Сожалея о сделанном, тоже поднялся и бросил на прощание:
– Извините, что потревожил. Больше вы меня не увидите. Ауфвидерзейн! – развернулся и пошёл в темноту.
Отныне я понял, что буду вести войну в тылу врага, так сказать, в индивидуальном порядке.
«Ну и ладно. Ну и пусть. Главное – как можно больше уничтожить гадов. А как уж я это буду делать – совершенно неважно!»
Глава 3
По рукам
– Подождите, Алексей, – остановил меня разведчик.
Я не стал строить из себя недоговороспособного. Сразу остановился, развернулся и как можно более безразличным тоном спросил:
– Ну?
Собеседник подошёл ближе.
– Алексей, ситуация сложная. Но давайте попробуем в ней разобраться. Вы согласны, что мы с вами друзья и не хотим причинять друг другу ни хлопот, ни вреда?
– Полностью согласен.
– Тогда давайте поступим вот как. Всё, что вы мне рассказали, просто оказалось удивительным. Об этом я должен доложить наверх. И если они не сочтут меня сумасшедшим, пришлют свои инструкции и директивы. Вы меня понимаете?

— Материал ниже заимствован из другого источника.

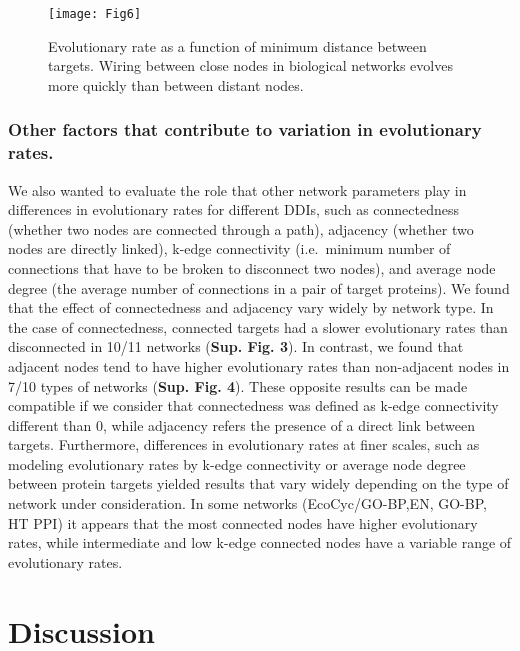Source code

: \documentclass[
]{article}
\begin{document}
\begin{figure}
\texttt{[image: Fig6]} \caption{Evolutionary rate as a function of  minimum distance between targets. Wiring between close nodes in biological networks evolves more quickly than between distant nodes.}\label{fig:fig6}
\end{figure}

\hypertarget{other-factors-that-contribute-to-variation-in-evolutionary-rates.}{%
\subsubsection{Other factors that contribute to variation in evolutionary rates.}\label{other-factors-that-contribute-to-variation-in-evolutionary-rates.}}

We also wanted to evaluate the role that other network parameters play in differences in evolutionary rates for different DDIs, such as connectedness (whether two nodes are connected through a path), adjacency (whether two nodes are directly linked), k-edge connectivity (i.e.~minimum number of connections that have to be broken to disconnect two nodes), and average node degree (the average number of connections in a pair of target proteins). We found that the effect of connectedness and adjacency vary widely by network type. In the case of connectedness, connected targets had a slower evolutionary rates than disconnected in 10/11 networks (\textbf{Sup. Fig. 3}). In contrast, we found that adjacent nodes tend to have higher evolutionary rates than non-adjacent nodes in 7/10 types of networks (\textbf{Sup. Fig. 4}). These opposite results can be made compatible if we consider that connectedness was defined as k-edge connectivity different than 0, while adjacency refers the presence of a direct link between targets. Furthermore, differences in evolutionary rates at finer scales, such as modeling evolutionary rates by k-edge connectivity or average node degree between protein targets yielded results that vary widely depending on the type of network under consideration. In some networks (EcoCyc/GO-BP,EN, GO-BP, HT PPI) it appears that the most connected nodes have higher evolutionary rates, while intermediate and low k-edge connected nodes have a variable range of evolutionary rates.

\hypertarget{discussion}{%
\section{Discussion}\label{discussion}}
\end{document}
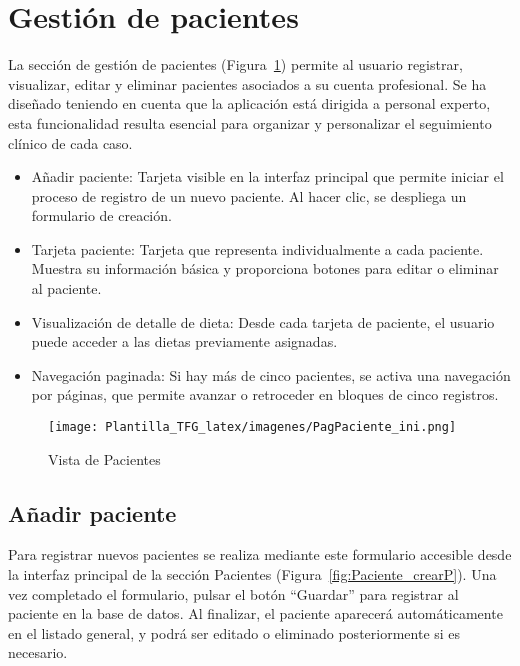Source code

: \section{Gestión de pacientes}

La sección de gestión de pacientes (Figura~\ref{fig:PagPaciente_ini}) permite al usuario registrar, visualizar, editar y eliminar pacientes asociados a su cuenta profesional. Se ha diseñado teniendo en cuenta que la aplicación está dirigida a personal experto, esta funcionalidad resulta esencial para organizar y personalizar el seguimiento clínico de cada caso.

\begin{itemize}
    \item Añadir paciente: Tarjeta visible en la interfaz principal que permite iniciar el proceso de registro de un nuevo paciente. Al hacer clic, se despliega un formulario de creación.
    
    \item Tarjeta paciente: Tarjeta que representa individualmente a cada paciente. Muestra su información básica y proporciona botones para editar o eliminar al paciente.

    \item Visualización de detalle de dieta: Desde cada tarjeta de paciente, el usuario puede acceder a las dietas previamente asignadas. 
    
    \item Navegación paginada: Si hay más de cinco pacientes, se activa una navegación por páginas, que permite avanzar o retroceder en bloques de cinco registros.
\end{itemize}

\begin{figure}[H]
    \centering
    \texttt{[image: Plantilla\_TFG\_latex/imagenes/PagPaciente\_ini.png]}
    \caption{Vista de Pacientes}
    \label{fig:PagPaciente_ini}
\end{figure}

\subsection{Añadir paciente}
Para registrar nuevos pacientes se realiza mediante este formulario accesible desde la interfaz principal de la sección Pacientes (Figura~\ref{fig:Paciente_crearP}). Una vez completado el formulario, pulsar el botón ``Guardar'' para registrar al paciente en la base de datos. Al finalizar, el paciente aparecerá automáticamente en el listado general, y podrá ser editado o eliminado posteriormente si es necesario.

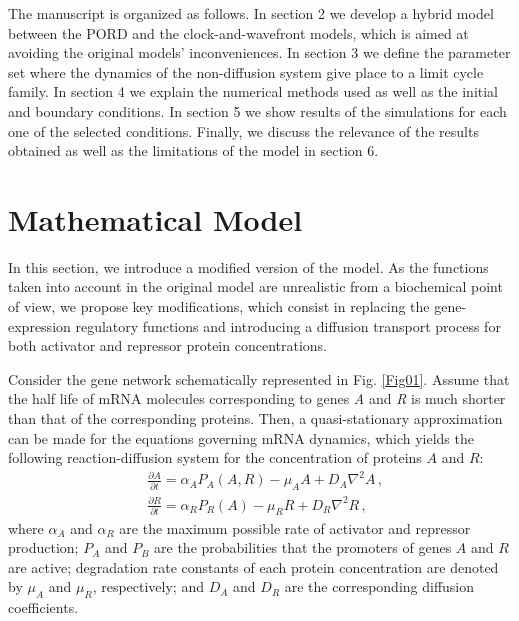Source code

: \documentclass[11pt]{article}
\begin{document}
	The manuscript is organized as follows. In section 2 we develop a hybrid
	model between the PORD and the clock-and-wavefront models, 
	which is aimed at avoiding the original models' inconveniences. In section 3 we 
	define the parameter set where the dynamics of the non-diffusion system give place 
	to a limit cycle family. In section 4 we explain the numerical methods used as 
	well as the initial and boundary conditions. In section 5 we show results of the
	simulations for each one of the selected conditions. Finally, we discuss the 
	relevance of the results obtained as well as the limitations of the model in 
	section 6.
	
	\section{Mathematical Model}
	\label{model}
	
	In this section, we introduce a modified version of the
	\citeauthor{Cotterell2015} model. As the functions taken into account in the
	original model are unrealistic from a biochemical point of view, we propose key
	modifications, which consist in replacing the gene-expression regulatory
	functions and introducing a diffusion transport process for both activator and
	repressor protein concentrations.
	
	Consider the gene network schematically represented in Fig. \ref{Fig01}. Assume
	that the half life of mRNA molecules corresponding to genes \textit{A} and
	\textit{R} is much shorter than that of the corresponding proteins. Then, a
	quasi-stationary approximation can be made for the equations governing mRNA
	dynamics, which yields the following reaction-diffusion system for the concentration of
	proteins $A$ and $R$:
	\begin{subequations}\label{eq012}
		\begin{flalign}
		& \frac{\partial A}{\partial t} = \alpha_A P_A (A, R) - \mu_A A + D_A \nabla^2 A\,,
		\label{eq01} \\
		& \frac{\partial R}{\partial t} = \alpha_R P_R (A) - \mu_R R + D_R \nabla^2 R\,,
		\label{eq02}
		\end{flalign}
	\end{subequations}
	where $\alpha_A$ and $\alpha_R$ are the maximum possible rate of activator and
	repressor production; $P_A$ and $P_B$ are the probabilities that the promoters
	of genes $A$ and $R$ are active; degradation rate constants of each protein
	concentration are denoted by $\mu_A$ and $\mu_R$, respectively; and $D_A$ and
	$D_R$ are the corresponding diffusion coefficients.
	
\end{document}
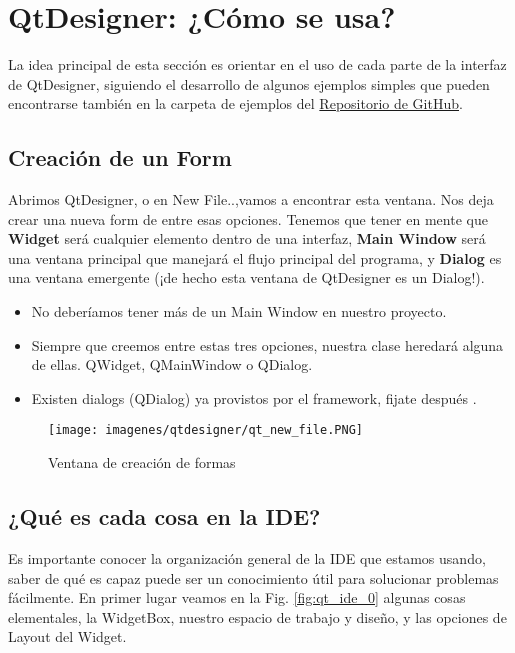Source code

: \section{QtDesigner: ¿C\'omo se usa?}
La idea principal de esta secci\'on es orientar en el uso de cada parte de la interfaz de QtDesigner, siguiendo
el desarrollo de algunos ejemplos simples que pueden encontrarse tambi\'en en la carpeta de ejemplos del \href{https://github.com/nicotrozzo/pyqt5-tutorials}{Repositorio de GitHub}.

\subsection{Creaci\'on de un Form} Abrimos QtDesigner, o en New File..,vamos a encontrar esta ventana. Nos deja crear
una nueva form de entre esas opciones. Tenemos que tener en mente que \textbf{Widget} ser\'a cualquier elemento dentro de una interfaz,
\textbf{Main Window} ser\'a una ventana principal que manejar\'a el flujo principal del programa, y \textbf{Dialog} es una ventana emergente (¡de hecho
esta ventana de QtDesigner es un Dialog!).


\begin{itemize}
    \item No deber\'iamos tener m\'as de un Main Window en nuestro proyecto.
    \item Siempre que creemos entre estas tres opciones, nuestra clase heredar\'a alguna de ellas. QWidget, QMainWindow o QDialog.
    \item Existen dialogs (QDialog) ya provistos por el framework, fijate despu\'es .
\end{itemize}

\begin{figure}[H]
    \centering
    \texttt{[image: imagenes/qtdesigner/qt\_new\_file.PNG]}
    \caption{Ventana de creaci\'on de formas}
    \label{fig:qt_new_file}
\end{figure}

\subsection{¿Qu\'e es cada cosa en la IDE?}
Es importante conocer la organizaci\'on general de la IDE que estamos usando, saber de qu\'e es capaz puede ser un conocimiento
\'util para solucionar problemas f\'acilmente. En primer lugar veamos en la Fig. \ref{fig:qt_ide_0} algunas cosas elementales, la WidgetBox,
nuestro espacio de trabajo y dise\~no, y las opciones de Layout del Widget.

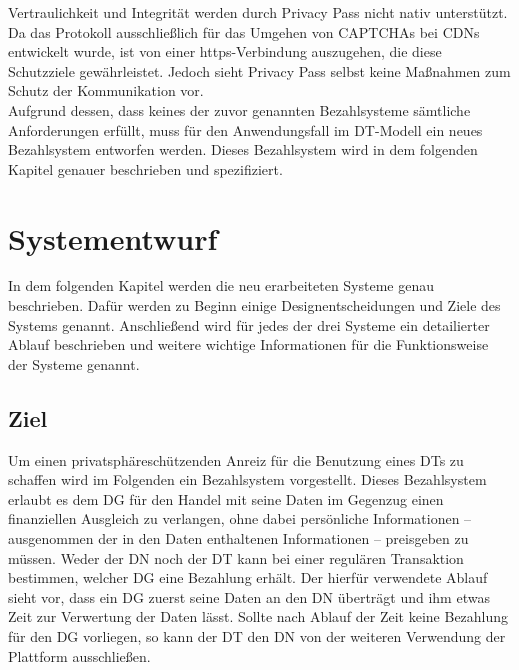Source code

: \documentclass[
	fontsize=11pt,
	headings=small,
	parskip=half,           %
	bibliography=totoc,
	numbers=noenddot,       %
	open=any,               %
]{scrreprt}
\begin{document}
Vertraulichkeit und Integrität werden durch Privacy Pass nicht nativ unterstützt. Da das Protokoll ausschließlich für das Umgehen von CAPTCHAs bei CDNs entwickelt wurde, ist von einer https-Verbindung auszugehen, die diese Schutzziele gewährleistet. Jedoch sieht Privacy Pass selbst keine Maßnahmen zum Schutz der Kommunikation vor.\\

Aufgrund dessen, dass keines der zuvor genannten Bezahlsysteme sämtliche Anforderungen erfüllt, muss für den Anwendungsfall im DT-Modell ein neues Bezahlsystem entworfen werden. Dieses Bezahlsystem wird in dem folgenden Kapitel genauer beschrieben und spezifiziert. 






\chapter{Systementwurf}
\label{chap:systems}
In dem folgenden Kapitel werden die neu erarbeiteten Systeme genau beschrieben. Dafür werden zu Beginn einige Designentscheidungen und Ziele des Systems genannt. Anschließend wird für jedes der drei Systeme ein detailierter Ablauf beschrieben und weitere wichtige Informationen für die Funktionsweise der Systeme genannt.

\section{Ziel}
\label{sec:mainPart_ziel}
Um einen privatsphäreschützenden Anreiz für die Benutzung eines DTs zu schaffen wird im Folgenden ein Bezahlsystem vorgestellt. Dieses Bezahlsystem erlaubt es dem DG für den Handel mit seine Daten im Gegenzug einen finanziellen Ausgleich zu verlangen, ohne dabei persönliche Informationen -- ausgenommen der in den Daten enthaltenen Informationen -- preisgeben zu müssen. Weder der DN noch der DT kann bei einer regulären Transaktion bestimmen, welcher DG eine Bezahlung erhält. Der hierfür verwendete Ablauf sieht vor, dass ein DG zuerst seine Daten an den DN überträgt und ihm etwas Zeit zur Verwertung der Daten lässt. Sollte nach Ablauf der Zeit keine Bezahlung für den DG vorliegen, so kann der DT den DN von der weiteren Verwendung der Plattform ausschließen. 
\end{document}
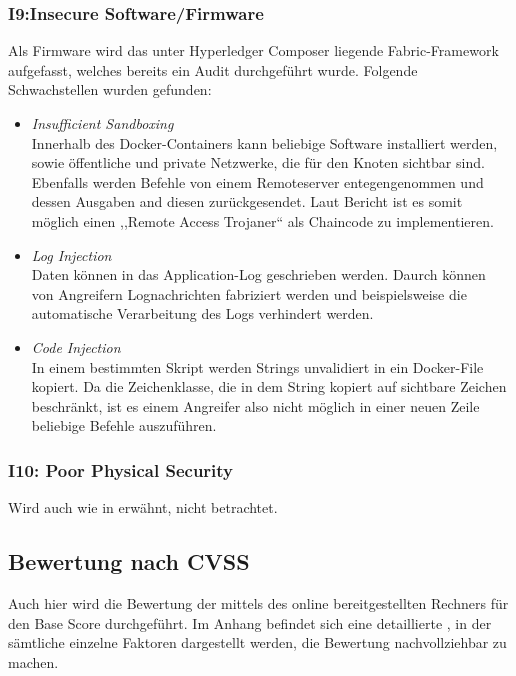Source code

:         \subsubsection*{I9:Insecure Software/Firmware}
            Als Firmware wird das unter Hyperledger Composer liegende Fabric-Framework aufgefasst, welches bereits ein Audit\cite{Shaw2017} durchgeführt wurde. 
            Folgende Schwachstellen wurden gefunden:
            \begin{itemize}[leftmargin=0cm,label={}]
    	        \item \emph{Insufficient Sandboxing}\cite{Shaw2017}\label{vuln:fabric_sandbox}\\
    	            Innerhalb des Docker-Containers kann beliebige Software installiert werden, sowie öffentliche und private Netzwerke, die für den Knoten sichtbar sind. 
    	            Ebenfalls werden Befehle von einem Remoteserver entegengenommen und dessen Ausgaben and diesen zurückgesendet. 
    	            Laut Bericht ist es somit möglich einen ,,Remote Access Trojaner`` als Chaincode zu implementieren.
    	        \item \emph{Log Injection}\cite{Shaw2017}\label{vuln:fabric_log_injection}\\
    	            Daten können in das Application-Log geschrieben werden.
    	            Daurch können von Angreifern Lognachrichten fabriziert werden und beispielsweise die automatische Verarbeitung des Logs verhindert werden. 
    	        \item \emph{Code Injection}\cite{Shaw2017}\label{vuln:fabric_code_injection}\\
    	            In einem bestimmten Skript werden Strings unvalidiert in ein Docker-File kopiert. 
    	            Da die Zeichenklasse, die in dem String kopiert auf sichtbare Zeichen beschränkt, ist es einem Angreifer also nicht möglich in einer neuen Zeile beliebige Befehle auszuführen.
            \end{itemize}
            
        \subsubsection*{I10: Poor Physical Security}
            Wird auch wie in  erwähnt, nicht betrachtet.
    
    \subsection{Bewertung nach CVSS}
    \label{sec:evaluation_cvss}
        Auch hier wird die Bewertung der  mittels des online bereitgestellten Rechners\cite{CvssCalc} für den Base Score durchgeführt. 
    	Im Anhang befindet sich eine detaillierte , in der sämtliche einzelne Faktoren dargestellt werden, die Bewertung nachvollziehbar zu machen.
    
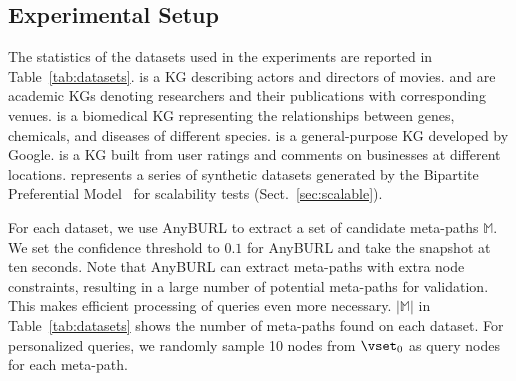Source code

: \subsection{Experimental Setup}

The statistics of the datasets used in the experiments are reported in Table~\ref{tab:datasets}.
\dsimdb is a KG describing actors and directors of movies.
\dsacm and \dsdblp are academic KGs denoting researchers and their publications with corresponding venues.
\dspubmed is a biomedical KG representing the relationships between genes, chemicals, and diseases of different species.
\dsfreebase is a general-purpose KG developed by Google.
\dsyelp is a KG built from user ratings and comments on businesses at different locations.
\dsbpm represents a series of synthetic datasets generated by the Bipartite Preferential Model~\cite{xirogiannopoulos2017extracting,guillaume2004bipartite,guillaume2006bipartite} for scalability tests (Sect.~\ref{sec:scalable}).



\vspace{1mm}
For each dataset, we use \textsf{AnyBURL} \cite{meilicke2019anytime} to extract a set of candidate meta-paths $\mathbb{M}$.
We set the confidence threshold to $0.1$ for \textsf{AnyBURL} and take the snapshot at ten seconds.
Note that \textsf{AnyBURL} can extract meta-paths with extra node constraints, resulting in a large number of potential meta-paths for validation.
This makes efficient processing of \ced queries even more necessary. $|\mathbb{M}|$ in Table~\ref{tab:datasets} shows the number of meta-paths found on each dataset.
For personalized \ced queries, we randomly sample 10 nodes from $\vset_0$ as query nodes for each meta-path.

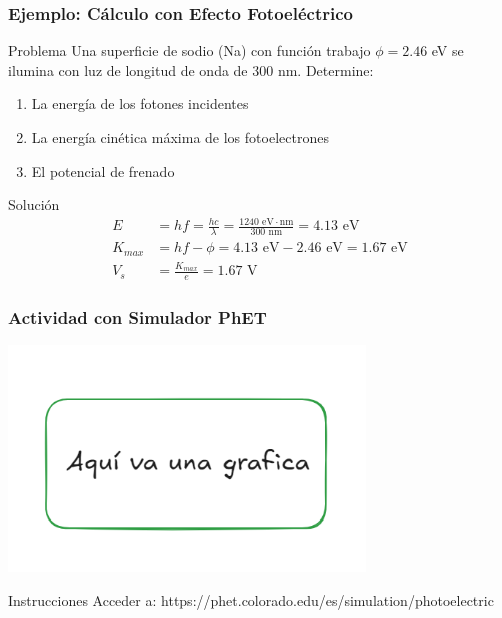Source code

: \documentclass{beamer}
\begin{document}
	\begin{frame}
		\frametitle{Ejemplo: Cálculo con Efecto Fotoeléctrico}
		\small
		\begin{block}{Problema}
			Una superficie de sodio (Na) con función trabajo $\phi = 2.46$ eV se ilumina con luz de longitud de onda de 300 nm. Determine:
			\begin{enumerate}
				\item La energía de los fotones incidentes
				\item La energía cinética máxima de los fotoelectrones
				\item El potencial de frenado
			\end{enumerate}
		\end{block}
		
		\begin{exampleblock}{Solución}
			\begin{align}
				E &= hf = \frac{hc}{\lambda} = \frac{1240 \text{ eV}\cdot\text{nm}}{300 \text{ nm}} = 4.13 \text{ eV}\\
				K_{max} &= hf - \phi = 4.13 \text{ eV} - 2.46 \text{ eV} = 1.67 \text{ eV}\\
				V_s &= \frac{K_{max}}{e} = 1.67 \text{ V}
			\end{align}
		\end{exampleblock}
	\end{frame}
	
	\begin{frame}
		\frametitle{Actividad con Simulador PhET}
		\begin{center}
			\includegraphics[height=6cm]{../Imagenes/grafica_pendiente}
		\end{center}
		\begin{block}{Instrucciones}
			Acceder a: {https://phet.colorado.edu/es/simulation/photoelectric}
		\end{block}
	\end{frame}
	
\end{document}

– Понимаю, – заявил я и тут же добавил: – Господин Шульц, раз уж вы будете связываться с Центром, то могу вас попросить кое-что им передать и кое о чём у них узнать?
– Конечно, Алексей. Что мне нужно им сообщить?
– Спросите, пожалуйста, долетел ли к ним самолет с остатками дивизии. И поинтересуйтесь, пожалуйста, о самочувствии бойцов, командиров и медперсонала. А еще попросите их, если у них есть связь с подпольем Троекуровска или какие-то другие возможности, то пусть поищут юго-западнее аэродрома, в болотах, лейтенанта государственной безопасности Воронцова.
– Этот лейтенант госбезопасности осведомлён об архивах в вагоне? – тут же вспомнил о своём визави.
В этот момент я понял, что сейчас мне нужно сразу же обеспечить алиби Воронцову, если, конечно, он жив. А потому заявил:
– Да откуда? Он же в тот момент на станции не был, когда вагоны взорвались. Архива он не видел. Я просто с ним при отступлении из города выходил. Он в болоте потерялся.
– Но вы рассказали о секретных документах?
– Нет, конечно.
– Почему? Вы посчитали это неважным?
– Вот именно! – честно ответил я и, пока явно беспокоящийся разведчик меня не перебил, продолжил: – Какой мне был прок от той информации? Ну вот сами подумайте. Вы просто не представляете, что там вокруг творилось в тот момент. Немчура со всех сторон летела, ехала и бежала в наступление. Разве в той обстановке меня могли интересовать какие-то бумажки?